Luke had put down the stake he’d been carving and looked thoughtfully into the shadows around their camp.
“Think. What do faeries, vampires and unicorns have in common?” Perry explained. “They’re immortal, Wilson. All these freakin’ things are immortal. That’s how they survived. They’re wet, hungry and pissed but there are just as many of them now as they’re were before the flood. It's like we never saw them before because there were so many of us. The humans who survived did so by the skin of their teeth but these freaking - things - couldn’t be drowned, starved or die off from disease."
“Um, that can’t be good.” said Wilson.
“Yeah,” Barton replied, “judging by the number people we’ve seen compared to the number of Fae and vampires we’ve been seeing...”
“And killing,” interrupted Perry.
“Right,” Barton nodded, “and killing.

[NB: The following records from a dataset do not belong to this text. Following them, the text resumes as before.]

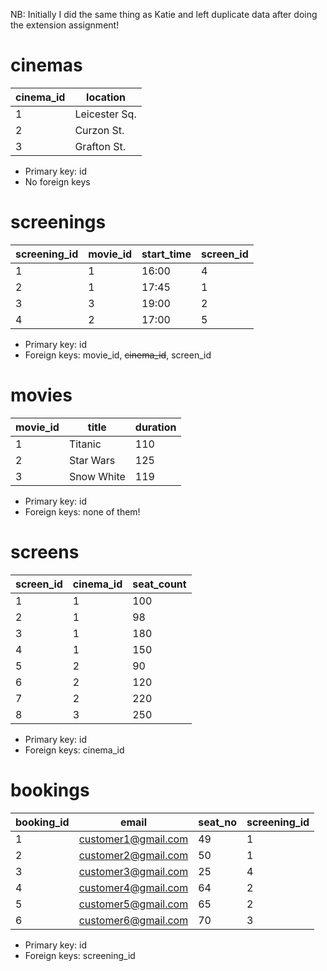 NB: Initially I did the same thing as Katie and left duplicate data after doing the extension assignment! 

# cinemas
| cinema_id | location      |  
|----|---------------|
| 1  | Leicester Sq. |
| 2  | Curzon St.    |
| 3  | Grafton St.   |

- Primary key: id
- No foreign keys

# screenings
| screening_id | movie_id | start_time | screen_id |
|----|----------|------------|-----------|
| 1  | 1        | 16:00      | 4         |
| 2  | 1        | 17:45      | 1         | 
| 3  | 3        | 19:00      | 2         |
| 4  | 2        | 17:00      | 5         |

- Primary key: id
- Foreign keys: movie_id, ~~cinema_id~~, screen_id

# movies
| movie_id | title      | duration |
|----|------------|----------|
| 1  | Titanic    | 110      |
| 2  | Star Wars  | 125      |
| 3  | Snow White | 119      |

- Primary key: id
- Foreign keys: none of them! 

# screens
| screen_id | cinema_id | seat_count |
|-----------|-----------|------------|
| 1         | 1         | 100        |
| 2         | 1         | 98         | 
| 3         | 1         | 180        |
| 4         | 1         | 150        |
| 5         | 2         | 90         |
| 6         | 2         | 120        |
| 7         | 2         | 220        |
| 8         | 3         | 250        |

- Primary key: id
- Foreign keys: cinema_id 

# bookings
| booking_id | email               | seat_no | screening_id |
|------------|---------------------|---------|--------------|
| 1          | customer1@gmail.com | 49      | 1            |
| 2          | customer2@gmail.com | 50      | 1            | 
| 3          | customer3@gmail.com | 25      | 4            |
| 4          | customer4@gmail.com | 64      | 2            |
| 5          | customer5@gmail.com | 65      | 2            |
| 6          | customer6@gmail.com | 70      | 3            |

- Primary key: id
- Foreign keys: screening_id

We’re pretty outnumbered and at least two of their kind want to eat us. I don’t think they eat each other, right? Vampires need human blood and the Fae eat, what, fairy dust?”
“It’s not much but at least we have that advantage.” said Perry.
“What?” asked Wilson. He looked at Barton. “What’s he talking about?”
They all looked at Perry as he leaned forward and pulled the roasting fairy off the fire. He planted one end of the spit in the ground, braced by his boot, and grabbed the other end with his left hand. With his free hand he used his knife, a military-grade survival blade with a serrated cutting edge, to saw the fairy into ragged hunks. Blowing his fingers to keep them from burning he tore these chunks of blackened, smoking meat off the spit and tossed them one by one to his friends. Barton and Luke juggled the cooling meat from hand to hand but Wilson held his easily with his mittens.
Perry hoisted the shank of fairy meat from his lap and gestured grandly at the others. Tentatively they lifted their dripping, pink wedges in a salute.
“Gentleman. Comrades. Survivors. I propose that, in addition to our stalwart hearts, unerring blades and steely resolve we have one additional advantage. While our enemies grow weak with hunger,” Perry looked each of them in the eye, “we can eat any of them.”